Plus de monde que prévu

Au-delà des discours, que penser de ces deux jours de tractations? L’intérêt des gouvernements est réel. «On ne pensait pas, en organisant la pré-COP, réunir autant de monde», reconnaît-on d’ailleurs dans l’entourage de Laurent Fabius. Les négociateurs tricolores sont satisfaits de la révision quinquennale, qu’ils avaient déjà réussi à faire entériner par Pékin, lors de la visite d’Etat de François Hollande.

Pas de géométrie variable

L’équipe de France se montre, en revanche, plus réservée sur les acquis de la différenciation. «Les pays développés ont pris des engagements en valeur absolue, c’est rarement le cas des pays émergents, à l’exception du Brésil. Comment refléter cette disparité dans le texte final?», s’interroge-t-on à Paris. D’autant que, pour des questions de politique intérieure, le gouvernement américain ne veut pas d’engagements à géométrie variable.

Autre difficulté: nombre de pays, européens parfois, veulent conditionner l’aide à la réalité (voire la qualité) des promesses climatiques nationales, les INDC. Ce qui constitue quasiment un casus belli pour les pays du groupe de l’Alba[1], dont certains membres n’avaient pas hésité à voter contre l’accord de Copenhague, ce qui l’avait torpillé à mort.

La question du financement semble plus proche de la solution. Plus personne ne se bat sur le niveau de l’engagement (100 Md$, éventuellement complétés par les émergents). Les discussions portent sur la répartition de l’effort à produire par les pays riches (combien d’argent public, combien d’argent privé) et sur l’allocation de ces fonds. «Les pays du groupe africain veulent notamment doubler le montant de l’aide dédiée à l’adaptation», concède-t-on au Quai d’Orsay. Les pays du Sud demandent aussi que les montants alloués soient prévisibles dans le temps. «Mais qui peut réellement s’engager sur l’état de ses finances dans 10 ou 15 ans?», se demande-t-on à Paris.

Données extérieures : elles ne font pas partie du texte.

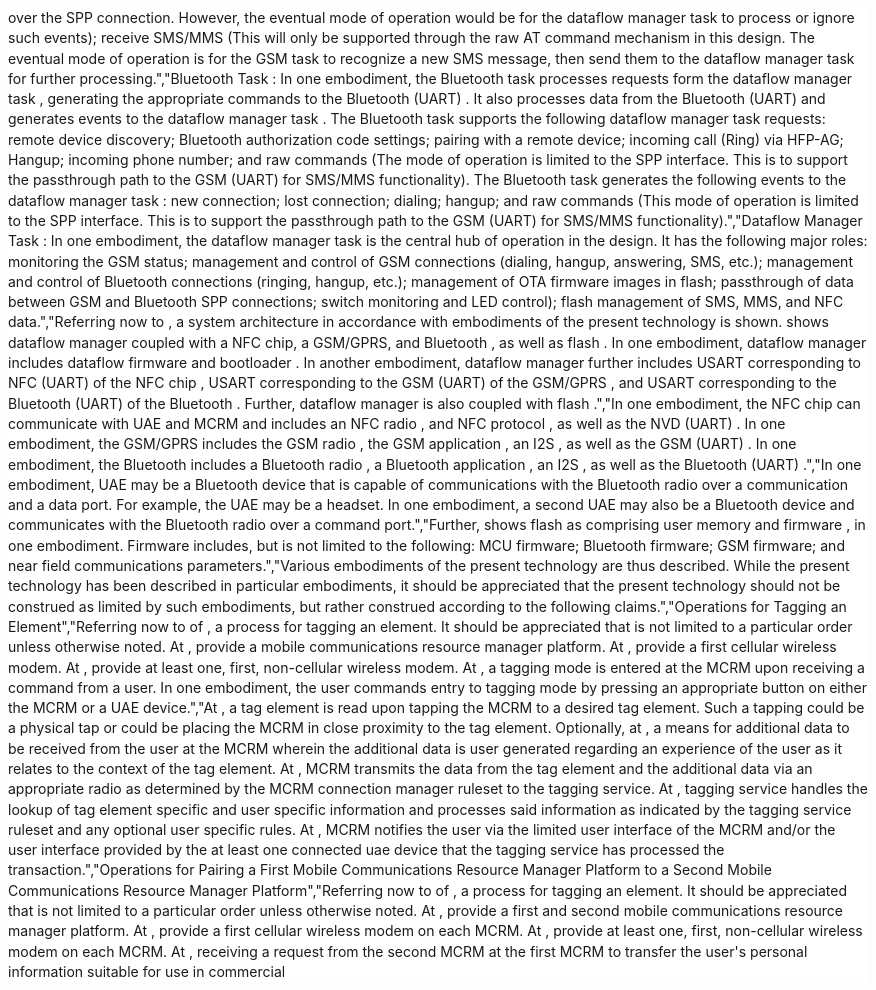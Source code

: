 over the SPP connection. However, the eventual mode of operation would be for the dataflow manager task  to process or ignore such events); receive SMS\/MMS (This will only be supported through the raw AT command mechanism in this design. The eventual mode of operation is for the GSM task  to recognize a new SMS message, then send them to the dataflow manager task  for further processing.","Bluetooth Task : In one embodiment, the Bluetooth task  processes requests form the dataflow manager task , generating the appropriate commands to the Bluetooth (UART) . It also processes data from the Bluetooth (UART)  and generates events to the dataflow manager task . The Bluetooth task  supports the following dataflow manager task  requests: remote device discovery; Bluetooth authorization code settings; pairing with a remote device; incoming call (Ring) via HFP-AG; Hangup; incoming phone number; and raw commands (The mode of operation is limited to the SPP interface. This is to support the passthrough path to the GSM (UART)  for SMS\/MMS functionality). The Bluetooth task  generates the following events to the dataflow manager task : new connection; lost connection; dialing; hangup; and raw commands (This mode of operation is limited to the SPP interface. This is to support the passthrough path to the GSM (UART)  for SMS\/MMS functionality).","Dataflow Manager Task : In one embodiment, the dataflow manager task  is the central hub of operation in the design. It has the following major roles: monitoring the GSM status; management and control of GSM connections (dialing, hangup, answering, SMS, etc.); management and control of Bluetooth connections (ringing, hangup, etc.); management of OTA firmware images in flash; passthrough of data between GSM and Bluetooth SPP connections; switch monitoring and LED control); flash management of SMS, MMS, and NFC data.","Referring now to , a system architecture in accordance with embodiments of the present technology is shown.  shows dataflow manager  coupled with a NFC chip, a GSM\/GPRS, and Bluetooth , as well as flash . In one embodiment, dataflow manager  includes dataflow firmware  and bootloader . In another embodiment, dataflow manager  further includes USART  corresponding to NFC (UART)  of the NFC chip , USART  corresponding to the GSM (UART)  of the GSM\/GPRS , and USART  corresponding to the Bluetooth (UART)  of the Bluetooth . Further, dataflow manager  is also coupled with flash .","In one embodiment, the NFC chip  can communicate with UAE  and MCRM  and includes an NFC radio , and NFC protocol , as well as the NVD (UART) . In one embodiment, the GSM\/GPRS  includes the GSM radio , the GSM application , an I2S , as well as the GSM (UART) . In one embodiment, the Bluetooth  includes a Bluetooth radio , a Bluetooth application , an I2S , as well as the Bluetooth (UART) .","In one embodiment, UAE  may be a Bluetooth device that is capable of communications with the Bluetooth radio  over a communication and a data port. For example, the UAE  may be a headset. In one embodiment, a second UAE  may also be a Bluetooth device and communicates with the Bluetooth radio  over a command port.","Further,  shows flash  as comprising user memory  and firmware , in one embodiment. Firmware  includes, but is not limited to the following: MCU firmware; Bluetooth firmware; GSM firmware; and near field communications parameters.","Various embodiments of the present technology are thus described. While the present technology has been described in particular embodiments, it should be appreciated that the present technology should not be construed as limited by such embodiments, but rather construed according to the following claims.","Operations for Tagging an Element","Referring now to  of , a process for tagging an element. It should be appreciated that  is not limited to a particular order unless otherwise noted. At , provide a mobile communications resource manager platform. At , provide a first cellular wireless modem. At , provide at least one, first, non-cellular wireless modem. At , a tagging mode is entered at the MCRM upon receiving a command from a user. In one embodiment, the user commands entry to tagging mode by pressing an appropriate button on either the MCRM or a UAE device.","At , a tag element is read upon tapping the MCRM to a desired tag element. Such a tapping could be a physical tap or could be placing the MCRM in close proximity to the tag element. Optionally, at , a means for additional data to be received from the user at the MCRM wherein the additional data is user generated regarding an experience of the user as it relates to the context of the tag element. At , MCRM transmits the data from the tag element and the additional data via an appropriate radio as determined by the MCRM connection manager ruleset to the tagging service. At , tagging service handles the lookup of tag element specific and user specific information and processes said information as indicated by the tagging service ruleset and any optional user specific rules. At , MCRM notifies the user via the limited user interface of the MCRM and\/or the user interface provided by the at least one connected uae device that the tagging service has processed the transaction.","Operations for Pairing a First Mobile Communications Resource Manager Platform to a Second Mobile Communications Resource Manager Platform","Referring now to  of , a process for tagging an element. It should be appreciated that  is not limited to a particular order unless otherwise noted. At , provide a first and second mobile communications resource manager platform. At , provide a first cellular wireless modem on each MCRM. At , provide at least one, first, non-cellular wireless modem on each MCRM. At , receiving a request from the second MCRM at the first MCRM to transfer the user's personal information suitable for use in commercial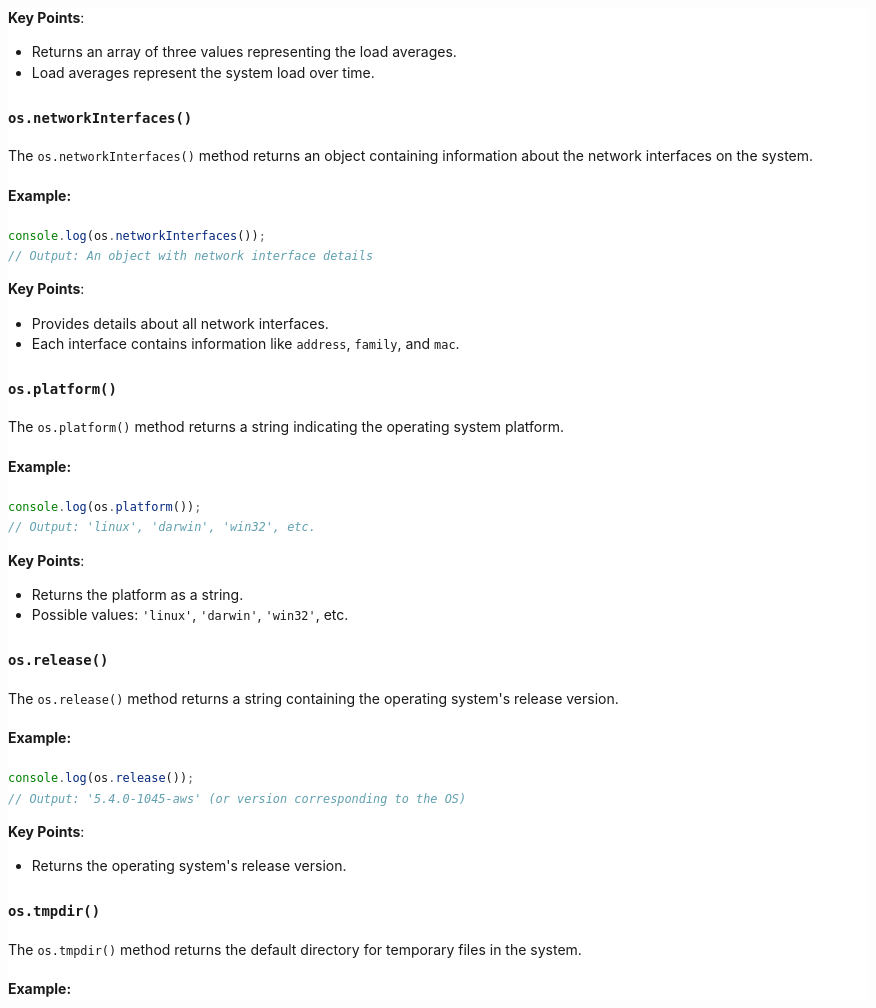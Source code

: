 **Key Points**:

- Returns an array of three values representing the load averages.
- Load averages represent the system load over time.

### `os.networkInterfaces()`

The `os.networkInterfaces()` method returns an object containing information about the network interfaces on the system.

#### Example:

```javascript
console.log(os.networkInterfaces());
// Output: An object with network interface details
```

**Key Points**:

- Provides details about all network interfaces.
- Each interface contains information like `address`, `family`, and `mac`.

### `os.platform()`

The `os.platform()` method returns a string indicating the operating system platform.

#### Example:

```javascript
console.log(os.platform());
// Output: 'linux', 'darwin', 'win32', etc.
```

**Key Points**:

- Returns the platform as a string.
- Possible values: `'linux'`, `'darwin'`, `'win32'`, etc.

### `os.release()`

The `os.release()` method returns a string containing the operating system's release version.

#### Example:

```javascript
console.log(os.release());
// Output: '5.4.0-1045-aws' (or version corresponding to the OS)
```

**Key Points**:

- Returns the operating system's release version.

### `os.tmpdir()`

The `os.tmpdir()` method returns the default directory for temporary files in the system.

#### Example:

Les dés sont maintenant jetés. Seule certitude: Laurent Fabius veut la dernière mouture du projet d’accord de Paris le samedi 5 décembre à 12 heures. Bien des nuits blanches en perspective pour les négociateurs.

 



[1] Alba: Alliance bolivarienne pour les peuples de notre Amérique regroupe 11 pays dont le Venezuela, Cuba, la Bolivie, l'Equateur, le Nicaragua et Antigua-et-Barbuda.